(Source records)
=== Section Start ===
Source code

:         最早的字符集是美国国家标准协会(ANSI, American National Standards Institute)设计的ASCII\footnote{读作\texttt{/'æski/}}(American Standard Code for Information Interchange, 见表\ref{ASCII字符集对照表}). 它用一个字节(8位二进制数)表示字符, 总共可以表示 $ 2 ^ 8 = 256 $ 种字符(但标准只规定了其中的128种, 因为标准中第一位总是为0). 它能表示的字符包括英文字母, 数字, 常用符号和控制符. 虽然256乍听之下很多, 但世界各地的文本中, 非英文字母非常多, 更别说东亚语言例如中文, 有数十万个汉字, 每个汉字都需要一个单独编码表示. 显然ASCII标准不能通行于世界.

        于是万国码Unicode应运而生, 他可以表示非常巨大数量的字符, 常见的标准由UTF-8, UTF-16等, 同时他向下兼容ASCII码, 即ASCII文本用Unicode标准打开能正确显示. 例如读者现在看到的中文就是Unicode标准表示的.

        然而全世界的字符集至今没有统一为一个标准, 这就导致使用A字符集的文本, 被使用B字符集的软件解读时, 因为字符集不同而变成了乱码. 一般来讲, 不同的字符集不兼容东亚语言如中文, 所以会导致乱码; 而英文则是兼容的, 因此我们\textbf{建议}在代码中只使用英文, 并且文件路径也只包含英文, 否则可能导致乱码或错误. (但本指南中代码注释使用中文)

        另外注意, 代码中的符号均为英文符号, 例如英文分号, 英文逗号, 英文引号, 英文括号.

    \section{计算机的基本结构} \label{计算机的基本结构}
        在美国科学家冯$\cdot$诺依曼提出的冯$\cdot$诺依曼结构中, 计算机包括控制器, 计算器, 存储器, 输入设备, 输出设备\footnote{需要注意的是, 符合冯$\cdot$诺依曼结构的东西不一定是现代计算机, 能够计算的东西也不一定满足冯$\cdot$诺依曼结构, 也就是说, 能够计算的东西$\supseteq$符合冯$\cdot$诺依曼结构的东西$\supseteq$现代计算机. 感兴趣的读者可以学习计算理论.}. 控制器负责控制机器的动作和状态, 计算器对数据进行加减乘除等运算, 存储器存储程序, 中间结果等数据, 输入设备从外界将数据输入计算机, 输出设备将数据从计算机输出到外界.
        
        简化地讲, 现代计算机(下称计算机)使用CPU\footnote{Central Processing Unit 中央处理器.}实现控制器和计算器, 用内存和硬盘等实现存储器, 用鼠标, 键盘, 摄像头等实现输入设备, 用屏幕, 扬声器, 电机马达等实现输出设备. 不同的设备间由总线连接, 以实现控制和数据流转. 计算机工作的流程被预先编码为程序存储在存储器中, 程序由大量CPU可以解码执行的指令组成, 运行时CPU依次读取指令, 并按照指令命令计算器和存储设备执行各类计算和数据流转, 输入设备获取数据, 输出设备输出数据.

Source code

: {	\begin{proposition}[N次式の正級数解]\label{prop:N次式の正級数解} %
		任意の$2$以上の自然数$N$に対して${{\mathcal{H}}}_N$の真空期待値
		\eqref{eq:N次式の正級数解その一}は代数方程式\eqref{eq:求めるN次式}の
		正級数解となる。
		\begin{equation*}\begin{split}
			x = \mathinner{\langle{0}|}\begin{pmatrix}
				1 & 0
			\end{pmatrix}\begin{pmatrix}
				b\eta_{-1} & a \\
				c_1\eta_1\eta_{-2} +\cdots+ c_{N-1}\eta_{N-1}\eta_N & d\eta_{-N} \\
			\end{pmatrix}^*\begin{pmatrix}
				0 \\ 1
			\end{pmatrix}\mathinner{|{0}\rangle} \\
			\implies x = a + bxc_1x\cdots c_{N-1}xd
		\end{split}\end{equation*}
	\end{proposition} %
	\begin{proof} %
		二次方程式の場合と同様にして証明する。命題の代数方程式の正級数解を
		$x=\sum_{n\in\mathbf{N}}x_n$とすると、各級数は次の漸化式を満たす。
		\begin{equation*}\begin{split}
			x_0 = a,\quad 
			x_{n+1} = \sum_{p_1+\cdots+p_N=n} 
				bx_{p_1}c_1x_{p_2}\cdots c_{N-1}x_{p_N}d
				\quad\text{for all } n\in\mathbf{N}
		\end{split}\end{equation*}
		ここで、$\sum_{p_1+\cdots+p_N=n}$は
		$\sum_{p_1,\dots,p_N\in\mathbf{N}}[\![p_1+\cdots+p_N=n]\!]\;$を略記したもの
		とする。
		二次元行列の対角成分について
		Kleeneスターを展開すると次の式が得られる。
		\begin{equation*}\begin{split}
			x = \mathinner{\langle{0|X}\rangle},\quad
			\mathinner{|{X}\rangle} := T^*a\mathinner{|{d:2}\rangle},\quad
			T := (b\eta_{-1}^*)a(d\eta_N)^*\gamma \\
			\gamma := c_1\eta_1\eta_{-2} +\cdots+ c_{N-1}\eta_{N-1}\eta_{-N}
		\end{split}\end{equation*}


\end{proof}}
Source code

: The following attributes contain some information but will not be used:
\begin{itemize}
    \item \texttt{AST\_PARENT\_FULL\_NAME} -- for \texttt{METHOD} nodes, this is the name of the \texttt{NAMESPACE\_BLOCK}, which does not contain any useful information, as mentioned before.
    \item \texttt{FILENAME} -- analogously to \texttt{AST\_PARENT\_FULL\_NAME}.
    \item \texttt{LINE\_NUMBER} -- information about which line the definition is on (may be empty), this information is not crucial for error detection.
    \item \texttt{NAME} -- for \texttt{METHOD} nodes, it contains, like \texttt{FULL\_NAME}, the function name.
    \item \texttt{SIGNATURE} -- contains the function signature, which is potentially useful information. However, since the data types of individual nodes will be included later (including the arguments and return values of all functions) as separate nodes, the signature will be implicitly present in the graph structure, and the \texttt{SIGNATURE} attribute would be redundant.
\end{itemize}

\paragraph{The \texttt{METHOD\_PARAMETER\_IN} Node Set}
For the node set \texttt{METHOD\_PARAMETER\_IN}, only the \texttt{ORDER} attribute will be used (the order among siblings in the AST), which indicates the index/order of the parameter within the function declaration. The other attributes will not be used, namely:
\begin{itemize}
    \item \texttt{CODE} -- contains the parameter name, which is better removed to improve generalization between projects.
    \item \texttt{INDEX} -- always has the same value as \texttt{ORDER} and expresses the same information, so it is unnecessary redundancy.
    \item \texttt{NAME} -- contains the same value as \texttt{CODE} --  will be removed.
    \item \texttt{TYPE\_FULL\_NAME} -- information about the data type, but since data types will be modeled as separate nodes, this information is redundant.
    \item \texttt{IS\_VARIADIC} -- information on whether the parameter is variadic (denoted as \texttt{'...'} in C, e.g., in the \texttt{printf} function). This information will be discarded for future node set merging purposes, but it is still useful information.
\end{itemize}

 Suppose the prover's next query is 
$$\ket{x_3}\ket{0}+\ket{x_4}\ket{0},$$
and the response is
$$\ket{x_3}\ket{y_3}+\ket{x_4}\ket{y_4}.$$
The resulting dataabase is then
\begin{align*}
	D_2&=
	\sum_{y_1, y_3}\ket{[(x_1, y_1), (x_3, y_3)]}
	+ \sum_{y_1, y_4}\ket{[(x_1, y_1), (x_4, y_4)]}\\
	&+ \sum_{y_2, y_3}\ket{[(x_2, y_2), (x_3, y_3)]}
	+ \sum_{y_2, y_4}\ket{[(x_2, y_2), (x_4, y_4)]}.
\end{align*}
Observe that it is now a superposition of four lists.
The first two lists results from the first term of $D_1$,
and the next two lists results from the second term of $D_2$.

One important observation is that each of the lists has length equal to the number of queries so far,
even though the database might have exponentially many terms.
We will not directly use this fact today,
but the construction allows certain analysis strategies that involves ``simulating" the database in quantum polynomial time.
=== Section End ===
» **Task brief**
Looking at the entries above, count each line that includes the string "database" and give only the total.

» **Problem solution**
2